Leave out the pictures and set down exactly the lines from the start of the listing through the one with "Add vacuum to", both included.

START WORKING DATA

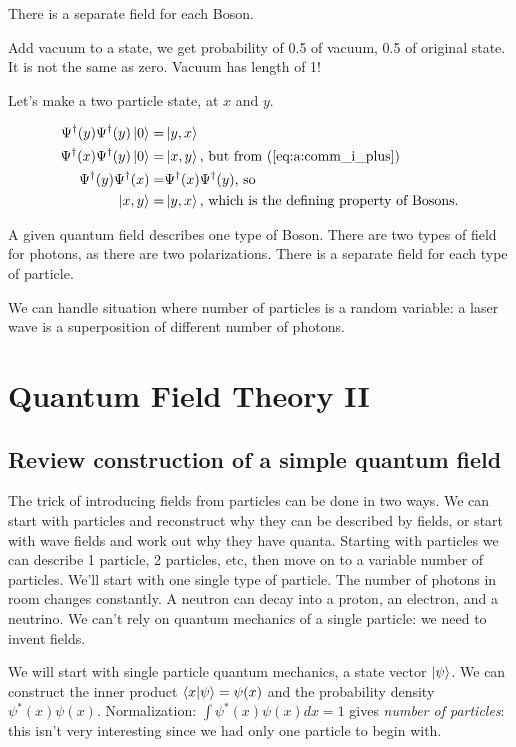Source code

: \documentclass[]{article}
\begin{document}
There is a separate field for each Boson.

Add vacuum to a state, we get probability of 0.5 of vacuum, 0.5 of original state. It is not the same as zero. Vacuum has length of 1!

Let's make a two particle state, at $x$ and $y$. 
 
\begin{align*}
	\Psi^\dagger(y)\Psi^\dagger(y)\ket{0} =& \ket{y,x}\\
	\Psi^\dagger(x)\Psi^\dagger(y)\ket{0} =& \ket{x,y} \text{, but from (\ref {eq:a:comm_i_plus})}\\
	\Psi^\dagger(y)\Psi^\dagger(x) =& \Psi^\dagger(x)\Psi^\dagger(y) \text{, so}\\
	\ket{x,y} =& \ket{y,x} \text{, which is the defining property of Bosons.} 
\end{align*}

A given quantum field describes one type of Boson. There are two types of field for photons, as there are two polarizations. There is a separate field for each type of particle.

We can handle situation where number of particles is a random variable: a laser wave is a superposition of different number of photons.

\section{Quantum Field Theory II}

\subsection{Review construction of a simple quantum field}

The trick of introducing fields from particles can be done in two ways. We can start with particles and reconstruct why they can be described by fields, or start with wave fields and work out why they have quanta. Starting with particles we can describe 1 particle, 2 particles, etc, then move on to a variable number of particles. We'll start with one single type of particle. The number of photons in room changes constantly. A neutron can decay into a proton, an electron, and a neutrino. We can't rely on quantum mechanics of a single particle: we need to invent fields.

We will start with single particle quantum mechanics, a state vector $\ket{\psi}$. We can construct the inner product $\braket{x|\psi}=\psi(x)$ and the probability density $\psi^*(x) \psi(x)$.  Normalization: $\int \psi^*(x) \psi(x) dx=1$ gives \textit{number of particles}: this isn't very interesting since we had only one particle to begin with.
\end{document}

END WORKING DATA

**ANSWER AREA**
Source code

: \documentclass[]{article}
\begin{document}
There is a separate field for each Boson.

Add vacuum to a state, we get probability of 0.5 of vacuum, 0.5 of original state. It is not the same as zero. Vacuum has length of 1!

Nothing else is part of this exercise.